Segment Start: Data shown
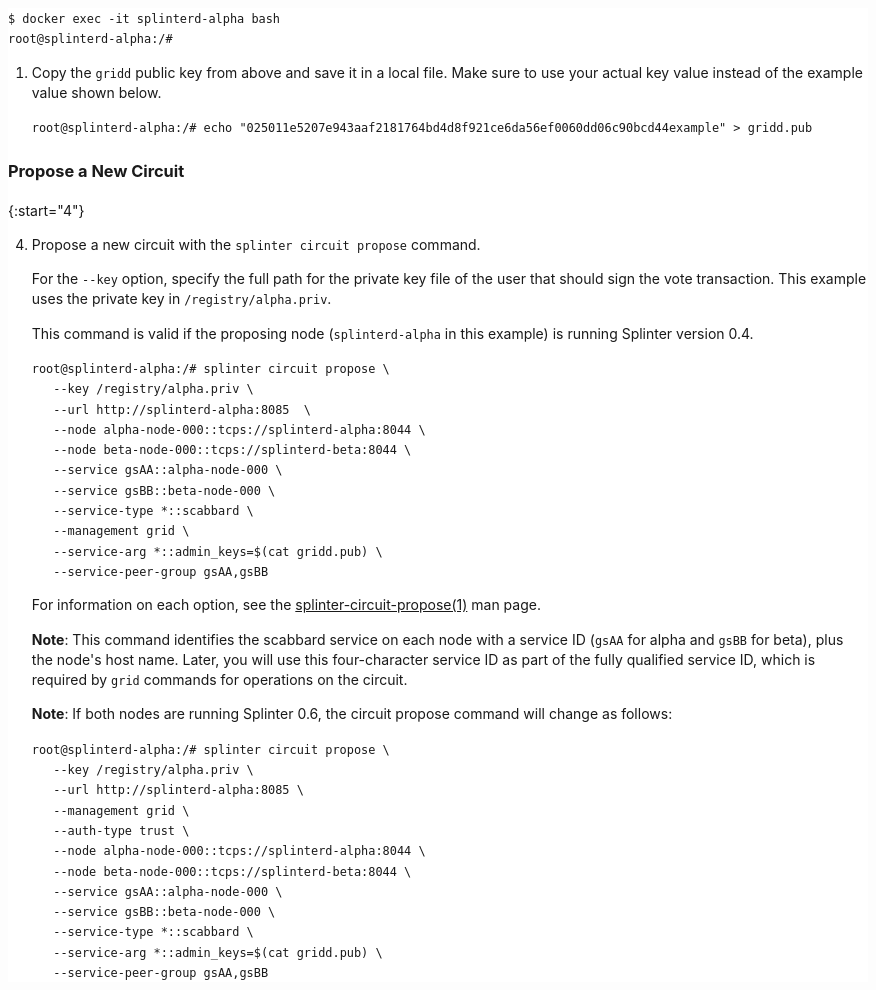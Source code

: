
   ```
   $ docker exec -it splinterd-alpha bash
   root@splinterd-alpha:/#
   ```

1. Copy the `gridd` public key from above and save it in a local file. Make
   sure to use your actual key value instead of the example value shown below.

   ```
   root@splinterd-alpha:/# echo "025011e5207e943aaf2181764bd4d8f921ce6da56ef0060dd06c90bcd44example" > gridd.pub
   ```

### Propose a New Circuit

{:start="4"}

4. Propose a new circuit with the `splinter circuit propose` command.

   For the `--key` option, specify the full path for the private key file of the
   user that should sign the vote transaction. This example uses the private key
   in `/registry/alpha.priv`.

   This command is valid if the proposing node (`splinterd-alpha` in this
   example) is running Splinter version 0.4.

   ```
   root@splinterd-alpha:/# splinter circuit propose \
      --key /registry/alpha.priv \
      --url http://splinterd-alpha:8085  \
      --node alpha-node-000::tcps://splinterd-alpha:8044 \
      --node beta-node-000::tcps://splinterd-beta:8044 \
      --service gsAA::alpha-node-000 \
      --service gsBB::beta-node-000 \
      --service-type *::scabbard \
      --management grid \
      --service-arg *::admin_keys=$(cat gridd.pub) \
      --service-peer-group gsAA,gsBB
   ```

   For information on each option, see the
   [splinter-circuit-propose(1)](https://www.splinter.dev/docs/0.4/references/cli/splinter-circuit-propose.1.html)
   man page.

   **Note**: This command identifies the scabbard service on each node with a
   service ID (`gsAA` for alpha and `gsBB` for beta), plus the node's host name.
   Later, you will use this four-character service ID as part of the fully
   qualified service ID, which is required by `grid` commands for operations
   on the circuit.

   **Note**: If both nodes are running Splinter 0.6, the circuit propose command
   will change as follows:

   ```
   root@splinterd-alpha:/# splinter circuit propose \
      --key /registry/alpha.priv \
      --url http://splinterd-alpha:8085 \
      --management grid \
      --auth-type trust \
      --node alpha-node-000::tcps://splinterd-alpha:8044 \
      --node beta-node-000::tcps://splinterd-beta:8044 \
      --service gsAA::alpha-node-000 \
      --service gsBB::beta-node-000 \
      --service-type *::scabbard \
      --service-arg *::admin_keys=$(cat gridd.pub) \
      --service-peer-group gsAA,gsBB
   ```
Segment End: Data shown
Problem
Set down exactly the line that holds "on the circuit." and all lines after it to the end of the data.

Result of the exercise
   on the circuit.

   **Note**: If both nodes are running Splinter 0.6, the circuit propose command
   will change as follows:

   ```
   root@splinterd-alpha:/# splinter circuit propose \
      --key /registry/alpha.priv \
      --url http://splinterd-alpha:8085 \
      --management grid \
      --auth-type trust \
      --node alpha-node-000::tcps://splinterd-alpha:8044 \
      --node beta-node-000::tcps://splinterd-beta:8044 \
      --service gsAA::alpha-node-000 \
      --service gsBB::beta-node-000 \
      --service-type *::scabbard \
      --service-arg *::admin_keys=$(cat gridd.pub) \
      --service-peer-group gsAA,gsBB
   ```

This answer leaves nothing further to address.